3.2.2. Install the adjustable battery holder to the belly
Bend the hinge L of the battery holder to 90 degrees, close to the wall. It functions as a switch. Insert the long screw E through the rivet so that you can better handle the rivet. Insert and push the rivet into the hole on the bottom of the battery holder. Pay attention to the holes’ locations.
The spring attached structure of the battery holder is used for shifting the center of mass when fine-tuning gaits.
The battery holder is generic for AA (1.5V) batteries. But Nybble uses 3.7V Li-ion batteries.
3.2.3. Assemble the body group
Pay attention to the long pins of the infrared receiver and FTDI port. They are designed to be bent in favorable directions. Don’t bend the pins too often or it will lead to metal fatigue. Observe the adjusted configuration if you want to mount a Pi.
The spine piece may be thicker than the slot on the shoulder. You can insert it from the outside first to compress the tip and widen the slot, then insert it to the inside of the shoulder.
3.3.1. Part list
3.3.2. Attach the rubber to the tip of the shank.
The serrated structure on the tip of the shank is already good for walking. The rubber toe is optional to increase friction and soften each step.
3.3.3. Insert the servo into the slot on the shank.
Pay attention to the direction that the wire is twisted. The small dent on the long edge is designed to let the wire go through.

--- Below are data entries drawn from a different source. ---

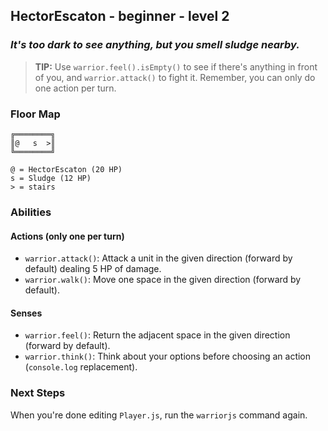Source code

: ## HectorEscaton - beginner - level 2

### _It's too dark to see anything, but you smell sludge nearby._

> **TIP:** Use `warrior.feel().isEmpty()` to see if there's anything in front of you, and `warrior.attack()` to fight it. Remember, you can only do one action per turn.


### Floor Map

```
╔════════╗
║@   s  >║
╚════════╝

@ = HectorEscaton (20 HP)
s = Sludge (12 HP)
> = stairs
```

### Abilities

#### Actions (only one per turn)

* `warrior.attack()`: Attack a unit in the given direction (forward by default) dealing 5 HP of damage.
* `warrior.walk()`: Move one space in the given direction (forward by default).

#### Senses

* `warrior.feel()`: Return the adjacent space in the given direction (forward by default).
* `warrior.think()`: Think about your options before choosing an action (`console.log` replacement).

### Next Steps

When you're done editing `Player.js`, run the `warriorjs` command again.
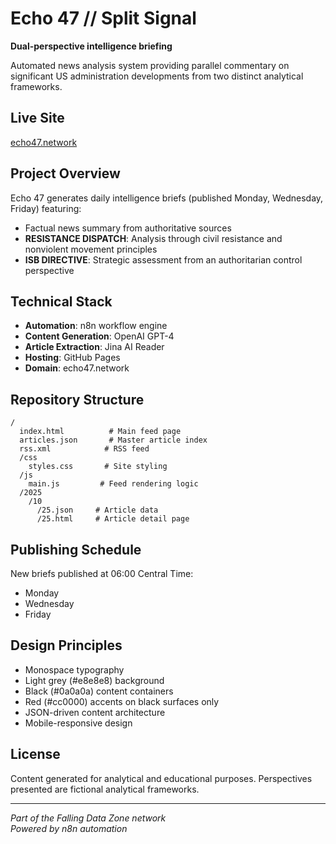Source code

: # Echo 47 // Split Signal

**Dual-perspective intelligence briefing**

Automated news analysis system providing parallel commentary on significant US administration developments from two distinct analytical frameworks.

## Live Site

[echo47.network](https://echo47.network)

## Project Overview

Echo 47 generates daily intelligence briefs (published Monday, Wednesday, Friday) featuring:
- Factual news summary from authoritative sources
- **RESISTANCE DISPATCH**: Analysis through civil resistance and nonviolent movement principles
- **ISB DIRECTIVE**: Strategic assessment from an authoritarian control perspective

## Technical Stack

- **Automation**: n8n workflow engine
- **Content Generation**: OpenAI GPT-4
- **Article Extraction**: Jina AI Reader
- **Hosting**: GitHub Pages
- **Domain**: echo47.network

## Repository Structure

```
/
  index.html          # Main feed page
  articles.json       # Master article index
  rss.xml            # RSS feed
  /css
    styles.css       # Site styling
  /js
    main.js         # Feed rendering logic
  /2025
    /10
      /25.json     # Article data
      /25.html     # Article detail page
```

## Publishing Schedule

New briefs published at 06:00 Central Time:
- Monday
- Wednesday  
- Friday

## Design Principles

- Monospace typography
- Light grey (#e8e8e8) background
- Black (#0a0a0a) content containers
- Red (#cc0000) accents on black surfaces only
- JSON-driven content architecture
- Mobile-responsive design

## License

Content generated for analytical and educational purposes. Perspectives presented are fictional analytical frameworks.

---

*Part of the Falling Data Zone network*  
*Powered by n8n automation*
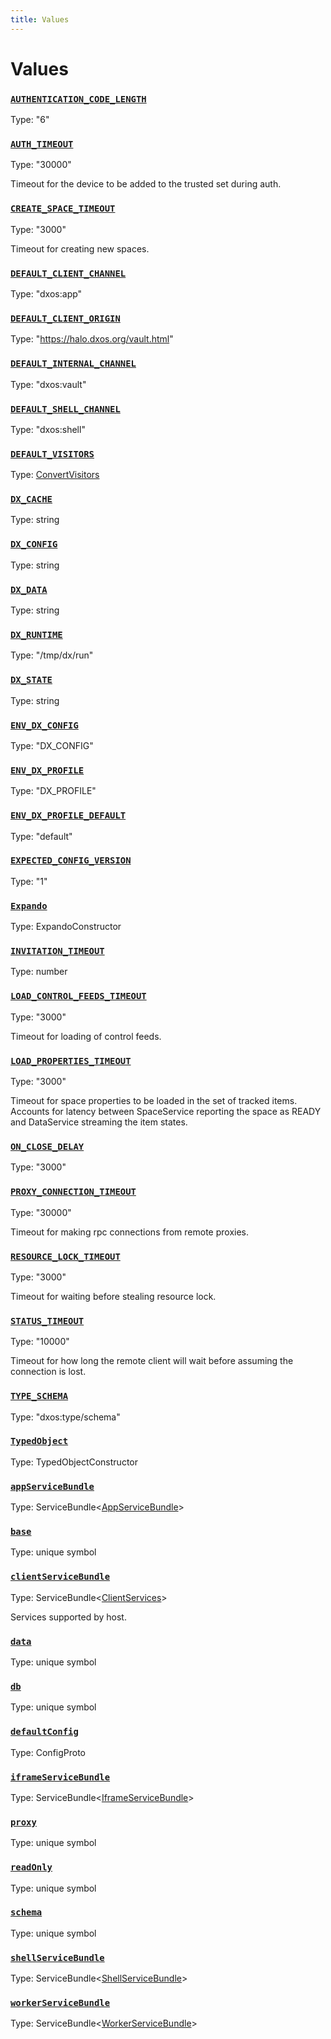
 ```yaml
---
title: Values
---
```

# Values 

### [`AUTHENTICATION_CODE_LENGTH`]()
Type: "6"

### [`AUTH_TIMEOUT`]()
Type: "30000"

Timeout for the device to be added to the trusted set during auth.

### [`CREATE_SPACE_TIMEOUT`]()
Type: "3000"

Timeout for creating new spaces.

### [`DEFAULT_CLIENT_CHANNEL`]()
Type: "dxos:app"

### [`DEFAULT_CLIENT_ORIGIN`]()
Type: "https://halo.dxos.org/vault.html"

### [`DEFAULT_INTERNAL_CHANNEL`]()
Type: "dxos:vault"

### [`DEFAULT_SHELL_CHANNEL`]()
Type: "dxos:shell"

### [`DEFAULT_VISITORS`]()
Type: [ConvertVisitors](/api/@dxos/client/types/ConvertVisitors)

### [`DX_CACHE`]()
Type: string

### [`DX_CONFIG`]()
Type: string

### [`DX_DATA`]()
Type: string

### [`DX_RUNTIME`]()
Type: "/tmp/dx/run"

### [`DX_STATE`]()
Type: string

### [`ENV_DX_CONFIG`]()
Type: "DX_CONFIG"

### [`ENV_DX_PROFILE`]()
Type: "DX_PROFILE"

### [`ENV_DX_PROFILE_DEFAULT`]()
Type: "default"

### [`EXPECTED_CONFIG_VERSION`]()
Type: "1"

### [`Expando`]()
Type: ExpandoConstructor

### [`INVITATION_TIMEOUT`]()
Type: number

### [`LOAD_CONTROL_FEEDS_TIMEOUT`]()
Type: "3000"

Timeout for loading of control feeds.

### [`LOAD_PROPERTIES_TIMEOUT`]()
Type: "3000"

Timeout for space properties to be loaded in the set of tracked items.
Accounts for latency between SpaceService reporting the space as READY and DataService streaming the item states.

### [`ON_CLOSE_DELAY`]()
Type: "3000"

### [`PROXY_CONNECTION_TIMEOUT`]()
Type: "30000"

Timeout for making rpc connections from remote proxies.

### [`RESOURCE_LOCK_TIMEOUT`]()
Type: "3000"

Timeout for waiting before stealing resource lock.

### [`STATUS_TIMEOUT`]()
Type: "10000"

Timeout for how long the remote client will wait before assuming the connection is lost.

### [`TYPE_SCHEMA`]()
Type: "dxos:type/schema"

### [`TypedObject`]()
Type: TypedObjectConstructor

### [`appServiceBundle`]()
Type: ServiceBundle&lt;[AppServiceBundle](/api/@dxos/client/types/AppServiceBundle)&gt;

### [`base`]()
Type: unique symbol

### [`clientServiceBundle`]()
Type: ServiceBundle&lt;[ClientServices](/api/@dxos/client/types/ClientServices)&gt;

Services supported by host.

### [`data`]()
Type: unique symbol

### [`db`]()
Type: unique symbol

### [`defaultConfig`]()
Type: ConfigProto

### [`iframeServiceBundle`]()
Type: ServiceBundle&lt;[IframeServiceBundle](/api/@dxos/client/types/IframeServiceBundle)&gt;

### [`proxy`]()
Type: unique symbol

### [`readOnly`]()
Type: unique symbol

### [`schema`]()
Type: unique symbol

### [`shellServiceBundle`]()
Type: ServiceBundle&lt;[ShellServiceBundle](/api/@dxos/client/types/ShellServiceBundle)&gt;

### [`workerServiceBundle`]()
Type: ServiceBundle&lt;[WorkerServiceBundle](/api/@dxos/client/types/WorkerServiceBundle)&gt;
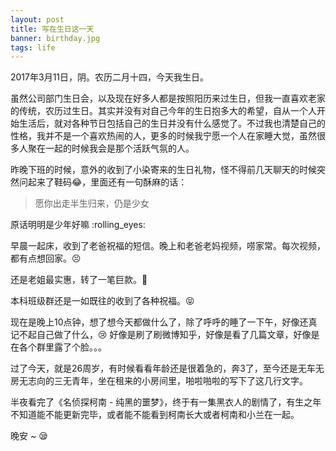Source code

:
 ```yaml
---
layout: post
title: 写在生日这一天
banner: birthday.jpg
tags: life
---
```


2017年3月11日，阴。农历二月十四，今天我生日。

虽然公司部门生日会，以及现在好多人都是按照阳历来过生日，但我一直喜欢老家的传统，农历过生日。其实并没有对自己今年的生日抱多大的希望，自从一个人开始生活后，就对各种节日包括自己的生日并没有什么感觉了。不过我也清楚自己的性格，我并不是一个喜欢热闹的人，更多的时候我宁愿一个人在家睡大觉，虽然很多人聚在一起的时候我会是那个活跃气氛的人。

昨晚下班的时候，意外的收到了小染寄来的生日礼物，怪不得前几天聊天的时候突然问起来了鞋码:joy:，里面还有一句酥麻的话：

> 愿你出走半生归来，仍是少女

原话明明是少年好嘛 :rolling_eyes:

早晨一起床，收到了老爸祝福的短信。晚上和老爸老妈视频，唠家常。每次视频，都有点想回家。:persevere:

还是老姐最实惠，转了一笔巨款。:see_no_evil:

本科班级群还是一如既往的收到了各种祝福。:stuck_out_tongue_closed_eyes:

现在是晚上10点钟，想了想今天都做什么了，除了呼呼的睡了一下午，好像还真记不起自己做了什么，:cry: 好像是刷了刷微博知乎，好像是看了几篇文章，好像是在各个群里露了个脸。。。

过了今天，就是26周岁，有时候看看年龄还是很着急的，奔3了，至今还是无车无房无志向的三无青年，坐在租来的小房间里，啪啦啪啦的写下了这几行文字。

半夜看完了《名侦探柯南 - 纯黑的噩梦》，终于有一集黑衣人的剧情了，有生之年不知道能不能更新完毕，或者能不能看到柯南长大或者柯南和小兰在一起。

晚安 ~ :sleepy:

Think about the symmetry of the four legs. Assemble the shank as shown in the shank animation.
DO NOT install the servo screw A yet.
3.4.1. Part list
In later versions, we will use plastic pieces for thigh2.
3.4.2. Trim the servo arms for attaching servos.
The location has been shown in the Head and Neck section. The trimmed narrower servo arm is designed to be inserted into spring F.
3.4.3. Assemble the thigh.
Before closing thigh1 and thigh2, put the wire of the shank through the slot in the middle of the thigh. Think about the symmetry of the four legs.
The servo arm should be able to slide in the track on thigh2 with subtle friction after thigh1 and thigh2 are screwed together. You can tune the tightness of screw C to achieve proper friction. If you need more control over the tightness:
Scratch the track using a flat screwdriver to reduce friction.
Apply a little paper glue to the track and let dry to increase friction.
DO NOT screw neck and legs to the body’s servos yet.
3.5.1. Part list
3.5.2. Assemble the tail.
The screw D is installed in the third hole counted from the center of the servo arm K. Pay attention to the order that every piece is stacked. The wheel (tail2) should be able to rotate with little friction, and the whole tail should be able to tilt by a small degree.